┏━━
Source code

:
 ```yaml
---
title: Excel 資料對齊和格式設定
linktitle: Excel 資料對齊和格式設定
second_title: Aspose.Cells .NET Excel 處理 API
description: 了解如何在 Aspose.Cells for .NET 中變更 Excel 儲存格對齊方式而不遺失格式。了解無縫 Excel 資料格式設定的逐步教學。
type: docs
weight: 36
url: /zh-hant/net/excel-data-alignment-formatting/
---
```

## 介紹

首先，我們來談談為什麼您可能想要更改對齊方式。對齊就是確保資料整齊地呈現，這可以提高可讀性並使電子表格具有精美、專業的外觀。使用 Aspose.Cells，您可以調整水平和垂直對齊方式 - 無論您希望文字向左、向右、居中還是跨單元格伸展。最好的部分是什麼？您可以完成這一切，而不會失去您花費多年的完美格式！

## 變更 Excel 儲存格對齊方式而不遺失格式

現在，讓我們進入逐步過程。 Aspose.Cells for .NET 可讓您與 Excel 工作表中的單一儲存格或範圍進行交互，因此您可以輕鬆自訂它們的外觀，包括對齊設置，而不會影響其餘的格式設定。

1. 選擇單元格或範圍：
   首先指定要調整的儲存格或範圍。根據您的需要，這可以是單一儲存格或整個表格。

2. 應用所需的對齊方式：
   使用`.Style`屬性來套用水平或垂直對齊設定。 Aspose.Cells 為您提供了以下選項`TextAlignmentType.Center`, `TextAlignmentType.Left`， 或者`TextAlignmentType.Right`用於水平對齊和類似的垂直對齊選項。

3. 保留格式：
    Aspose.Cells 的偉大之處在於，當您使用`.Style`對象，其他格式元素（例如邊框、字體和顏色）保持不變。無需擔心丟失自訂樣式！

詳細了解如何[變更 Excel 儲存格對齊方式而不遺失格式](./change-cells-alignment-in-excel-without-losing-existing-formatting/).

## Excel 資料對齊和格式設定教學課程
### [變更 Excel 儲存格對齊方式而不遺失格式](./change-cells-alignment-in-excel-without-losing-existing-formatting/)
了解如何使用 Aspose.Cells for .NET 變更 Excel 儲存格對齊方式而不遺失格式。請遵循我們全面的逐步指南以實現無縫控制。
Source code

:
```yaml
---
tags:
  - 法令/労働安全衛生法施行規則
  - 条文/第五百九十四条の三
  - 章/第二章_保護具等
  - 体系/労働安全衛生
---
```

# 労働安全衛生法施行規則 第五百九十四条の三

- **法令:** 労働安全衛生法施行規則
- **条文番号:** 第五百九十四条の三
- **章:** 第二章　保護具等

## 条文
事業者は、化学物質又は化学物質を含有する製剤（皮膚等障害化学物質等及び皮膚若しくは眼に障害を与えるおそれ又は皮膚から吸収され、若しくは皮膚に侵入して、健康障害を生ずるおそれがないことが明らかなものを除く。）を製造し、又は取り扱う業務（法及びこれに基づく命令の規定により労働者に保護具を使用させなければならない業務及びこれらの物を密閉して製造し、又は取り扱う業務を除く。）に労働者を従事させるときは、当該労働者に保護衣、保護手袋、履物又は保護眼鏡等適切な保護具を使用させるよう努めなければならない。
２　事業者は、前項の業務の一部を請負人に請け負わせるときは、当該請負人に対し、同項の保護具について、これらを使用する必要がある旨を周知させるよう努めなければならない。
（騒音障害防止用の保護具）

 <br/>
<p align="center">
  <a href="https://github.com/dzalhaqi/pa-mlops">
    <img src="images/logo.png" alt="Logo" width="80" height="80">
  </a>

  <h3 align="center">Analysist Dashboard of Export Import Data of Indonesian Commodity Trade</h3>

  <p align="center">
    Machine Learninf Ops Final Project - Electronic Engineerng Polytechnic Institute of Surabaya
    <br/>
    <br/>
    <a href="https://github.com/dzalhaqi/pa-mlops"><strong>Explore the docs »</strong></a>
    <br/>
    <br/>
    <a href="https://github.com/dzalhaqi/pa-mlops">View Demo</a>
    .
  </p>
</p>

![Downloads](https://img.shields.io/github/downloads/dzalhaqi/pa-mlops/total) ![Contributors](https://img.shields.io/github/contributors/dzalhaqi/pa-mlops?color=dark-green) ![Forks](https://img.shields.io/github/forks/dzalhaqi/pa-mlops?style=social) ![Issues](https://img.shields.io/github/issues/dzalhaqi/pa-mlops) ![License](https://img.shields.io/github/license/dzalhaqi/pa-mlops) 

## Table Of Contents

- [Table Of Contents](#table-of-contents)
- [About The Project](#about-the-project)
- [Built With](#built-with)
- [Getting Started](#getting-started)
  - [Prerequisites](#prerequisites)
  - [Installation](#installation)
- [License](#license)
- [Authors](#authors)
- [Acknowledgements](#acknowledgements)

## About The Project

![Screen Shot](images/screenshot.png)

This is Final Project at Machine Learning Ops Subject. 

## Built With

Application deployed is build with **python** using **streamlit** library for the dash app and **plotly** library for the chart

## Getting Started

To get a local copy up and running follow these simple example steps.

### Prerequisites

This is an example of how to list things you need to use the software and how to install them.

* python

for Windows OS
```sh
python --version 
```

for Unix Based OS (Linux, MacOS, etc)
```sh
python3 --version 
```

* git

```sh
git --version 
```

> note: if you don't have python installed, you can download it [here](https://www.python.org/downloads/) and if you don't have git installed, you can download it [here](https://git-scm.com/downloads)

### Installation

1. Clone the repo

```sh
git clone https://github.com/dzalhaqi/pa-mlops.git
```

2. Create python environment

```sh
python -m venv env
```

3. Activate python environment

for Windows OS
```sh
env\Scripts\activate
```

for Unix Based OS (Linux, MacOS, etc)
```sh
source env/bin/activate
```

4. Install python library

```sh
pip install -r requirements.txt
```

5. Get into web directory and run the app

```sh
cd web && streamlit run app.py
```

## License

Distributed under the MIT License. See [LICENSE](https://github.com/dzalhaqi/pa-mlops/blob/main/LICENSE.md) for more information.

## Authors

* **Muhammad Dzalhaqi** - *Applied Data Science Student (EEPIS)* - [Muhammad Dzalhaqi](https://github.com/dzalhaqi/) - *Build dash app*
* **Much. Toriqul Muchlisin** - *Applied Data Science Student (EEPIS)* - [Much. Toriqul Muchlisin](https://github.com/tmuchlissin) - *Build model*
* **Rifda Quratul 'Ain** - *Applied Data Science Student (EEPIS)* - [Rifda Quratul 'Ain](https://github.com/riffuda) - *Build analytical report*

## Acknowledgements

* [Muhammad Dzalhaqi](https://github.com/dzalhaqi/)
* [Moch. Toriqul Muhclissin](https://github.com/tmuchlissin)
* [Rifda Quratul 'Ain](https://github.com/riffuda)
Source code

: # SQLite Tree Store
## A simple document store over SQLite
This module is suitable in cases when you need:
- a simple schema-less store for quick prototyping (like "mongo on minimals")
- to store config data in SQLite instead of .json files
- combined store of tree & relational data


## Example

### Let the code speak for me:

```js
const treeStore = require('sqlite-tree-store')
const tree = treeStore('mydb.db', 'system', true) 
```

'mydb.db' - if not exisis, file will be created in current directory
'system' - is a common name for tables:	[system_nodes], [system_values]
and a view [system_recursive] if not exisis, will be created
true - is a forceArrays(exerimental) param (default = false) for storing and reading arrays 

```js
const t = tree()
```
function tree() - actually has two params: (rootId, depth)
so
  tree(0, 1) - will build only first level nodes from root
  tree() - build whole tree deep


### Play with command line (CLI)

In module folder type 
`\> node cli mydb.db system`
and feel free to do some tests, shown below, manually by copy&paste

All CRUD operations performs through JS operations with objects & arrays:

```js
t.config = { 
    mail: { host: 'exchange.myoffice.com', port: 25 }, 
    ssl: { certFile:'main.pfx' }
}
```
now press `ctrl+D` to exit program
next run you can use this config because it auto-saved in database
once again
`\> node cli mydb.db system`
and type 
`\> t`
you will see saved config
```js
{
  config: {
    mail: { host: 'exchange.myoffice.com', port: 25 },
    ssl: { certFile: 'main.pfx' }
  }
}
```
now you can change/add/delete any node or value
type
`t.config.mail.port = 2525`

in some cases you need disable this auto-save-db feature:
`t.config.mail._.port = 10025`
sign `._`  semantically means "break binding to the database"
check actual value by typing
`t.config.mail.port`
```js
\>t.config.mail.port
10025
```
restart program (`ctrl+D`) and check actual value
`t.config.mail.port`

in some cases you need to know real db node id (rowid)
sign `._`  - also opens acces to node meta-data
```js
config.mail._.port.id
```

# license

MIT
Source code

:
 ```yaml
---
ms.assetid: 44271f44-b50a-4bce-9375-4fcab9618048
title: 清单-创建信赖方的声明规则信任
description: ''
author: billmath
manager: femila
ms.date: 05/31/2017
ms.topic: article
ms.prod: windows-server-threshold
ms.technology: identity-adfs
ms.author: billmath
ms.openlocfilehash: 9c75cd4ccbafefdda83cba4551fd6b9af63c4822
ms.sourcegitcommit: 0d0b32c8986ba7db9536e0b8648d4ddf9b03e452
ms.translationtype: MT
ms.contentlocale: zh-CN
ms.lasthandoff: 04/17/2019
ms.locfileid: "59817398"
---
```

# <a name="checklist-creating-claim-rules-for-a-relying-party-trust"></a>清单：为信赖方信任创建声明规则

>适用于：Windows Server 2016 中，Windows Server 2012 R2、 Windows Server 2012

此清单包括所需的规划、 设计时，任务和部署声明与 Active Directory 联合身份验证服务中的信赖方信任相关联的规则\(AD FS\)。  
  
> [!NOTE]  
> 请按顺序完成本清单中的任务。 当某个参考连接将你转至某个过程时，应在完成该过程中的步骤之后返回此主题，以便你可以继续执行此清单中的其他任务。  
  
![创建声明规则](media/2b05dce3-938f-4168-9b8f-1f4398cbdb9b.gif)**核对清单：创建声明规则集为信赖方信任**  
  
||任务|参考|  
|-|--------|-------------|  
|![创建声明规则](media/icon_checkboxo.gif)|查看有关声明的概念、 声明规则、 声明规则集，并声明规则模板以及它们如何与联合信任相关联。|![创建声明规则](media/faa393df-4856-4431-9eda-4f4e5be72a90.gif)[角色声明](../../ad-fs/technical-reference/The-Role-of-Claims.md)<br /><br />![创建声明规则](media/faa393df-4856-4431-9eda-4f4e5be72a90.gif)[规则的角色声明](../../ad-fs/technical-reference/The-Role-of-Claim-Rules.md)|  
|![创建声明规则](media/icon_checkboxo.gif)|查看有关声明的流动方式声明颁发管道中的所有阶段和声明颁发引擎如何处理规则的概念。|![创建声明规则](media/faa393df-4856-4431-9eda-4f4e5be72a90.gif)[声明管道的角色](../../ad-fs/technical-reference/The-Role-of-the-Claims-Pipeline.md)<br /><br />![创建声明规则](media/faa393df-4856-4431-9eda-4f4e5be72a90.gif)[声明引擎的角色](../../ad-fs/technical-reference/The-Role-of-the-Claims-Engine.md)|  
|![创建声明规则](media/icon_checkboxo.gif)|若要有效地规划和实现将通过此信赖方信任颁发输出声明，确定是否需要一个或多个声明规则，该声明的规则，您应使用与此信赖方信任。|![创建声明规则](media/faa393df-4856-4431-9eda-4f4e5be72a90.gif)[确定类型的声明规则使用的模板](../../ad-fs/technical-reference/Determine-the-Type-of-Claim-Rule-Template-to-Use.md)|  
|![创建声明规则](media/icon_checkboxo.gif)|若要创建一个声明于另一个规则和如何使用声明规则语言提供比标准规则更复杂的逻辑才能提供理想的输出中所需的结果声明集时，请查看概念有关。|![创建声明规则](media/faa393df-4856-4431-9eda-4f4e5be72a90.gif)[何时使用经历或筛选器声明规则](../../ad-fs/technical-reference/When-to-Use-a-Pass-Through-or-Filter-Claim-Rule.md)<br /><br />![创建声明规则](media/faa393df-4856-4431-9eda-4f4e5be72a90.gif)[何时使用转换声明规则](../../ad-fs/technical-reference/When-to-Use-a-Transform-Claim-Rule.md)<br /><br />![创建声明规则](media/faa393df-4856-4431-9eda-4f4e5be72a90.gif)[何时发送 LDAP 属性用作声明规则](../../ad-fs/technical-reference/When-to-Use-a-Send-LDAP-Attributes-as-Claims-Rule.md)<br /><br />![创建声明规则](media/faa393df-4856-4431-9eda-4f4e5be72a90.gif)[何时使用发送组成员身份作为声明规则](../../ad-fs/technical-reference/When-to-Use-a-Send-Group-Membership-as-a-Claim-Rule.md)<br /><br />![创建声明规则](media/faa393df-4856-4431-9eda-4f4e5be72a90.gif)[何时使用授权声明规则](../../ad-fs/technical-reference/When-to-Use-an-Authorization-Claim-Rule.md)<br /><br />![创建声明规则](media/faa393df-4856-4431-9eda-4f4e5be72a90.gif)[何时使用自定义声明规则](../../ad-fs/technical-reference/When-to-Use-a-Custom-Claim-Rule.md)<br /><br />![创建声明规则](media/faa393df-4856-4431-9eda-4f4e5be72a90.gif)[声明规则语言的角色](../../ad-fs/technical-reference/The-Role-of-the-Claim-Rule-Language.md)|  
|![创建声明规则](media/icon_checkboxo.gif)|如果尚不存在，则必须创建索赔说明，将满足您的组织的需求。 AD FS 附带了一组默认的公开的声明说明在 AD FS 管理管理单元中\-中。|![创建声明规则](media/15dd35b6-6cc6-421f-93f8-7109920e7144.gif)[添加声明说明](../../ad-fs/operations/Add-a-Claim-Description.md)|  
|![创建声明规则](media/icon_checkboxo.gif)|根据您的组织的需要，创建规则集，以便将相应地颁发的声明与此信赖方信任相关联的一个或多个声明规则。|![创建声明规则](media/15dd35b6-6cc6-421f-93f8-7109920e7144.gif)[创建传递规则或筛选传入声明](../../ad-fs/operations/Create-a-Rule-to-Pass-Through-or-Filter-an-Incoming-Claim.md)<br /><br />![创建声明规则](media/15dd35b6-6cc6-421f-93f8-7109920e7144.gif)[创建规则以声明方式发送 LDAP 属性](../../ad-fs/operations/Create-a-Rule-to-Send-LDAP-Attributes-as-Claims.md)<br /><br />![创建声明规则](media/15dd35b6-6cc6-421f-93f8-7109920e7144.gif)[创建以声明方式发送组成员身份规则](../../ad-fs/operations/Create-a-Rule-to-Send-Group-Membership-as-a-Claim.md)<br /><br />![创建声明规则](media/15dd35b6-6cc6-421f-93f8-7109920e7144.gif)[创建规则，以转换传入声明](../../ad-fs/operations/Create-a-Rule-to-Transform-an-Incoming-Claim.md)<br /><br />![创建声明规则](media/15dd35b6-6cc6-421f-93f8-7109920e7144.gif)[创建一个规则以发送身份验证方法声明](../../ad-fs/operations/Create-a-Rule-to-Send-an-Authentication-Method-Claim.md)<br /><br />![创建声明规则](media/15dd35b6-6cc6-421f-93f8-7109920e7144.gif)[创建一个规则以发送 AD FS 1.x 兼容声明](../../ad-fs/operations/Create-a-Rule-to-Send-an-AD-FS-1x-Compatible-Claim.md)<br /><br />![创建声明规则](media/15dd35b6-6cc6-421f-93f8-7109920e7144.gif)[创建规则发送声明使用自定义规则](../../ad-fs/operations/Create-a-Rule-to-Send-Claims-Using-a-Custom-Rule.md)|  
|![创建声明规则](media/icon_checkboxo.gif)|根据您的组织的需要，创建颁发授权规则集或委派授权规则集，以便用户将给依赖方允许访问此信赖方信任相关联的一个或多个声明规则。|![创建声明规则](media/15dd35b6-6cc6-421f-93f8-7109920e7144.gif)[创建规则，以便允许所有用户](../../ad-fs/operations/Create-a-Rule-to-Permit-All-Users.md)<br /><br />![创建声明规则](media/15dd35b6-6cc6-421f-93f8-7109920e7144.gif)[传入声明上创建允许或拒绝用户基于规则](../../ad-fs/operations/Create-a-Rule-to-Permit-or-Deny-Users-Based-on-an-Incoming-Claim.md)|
┗━━
§ **AIM OF THE TASK**
Each line of the records that holds the word "Getting" should be copied out.

§ **EXPECTED ANSWER**
- [Getting Started](#getting-started)
## Getting Started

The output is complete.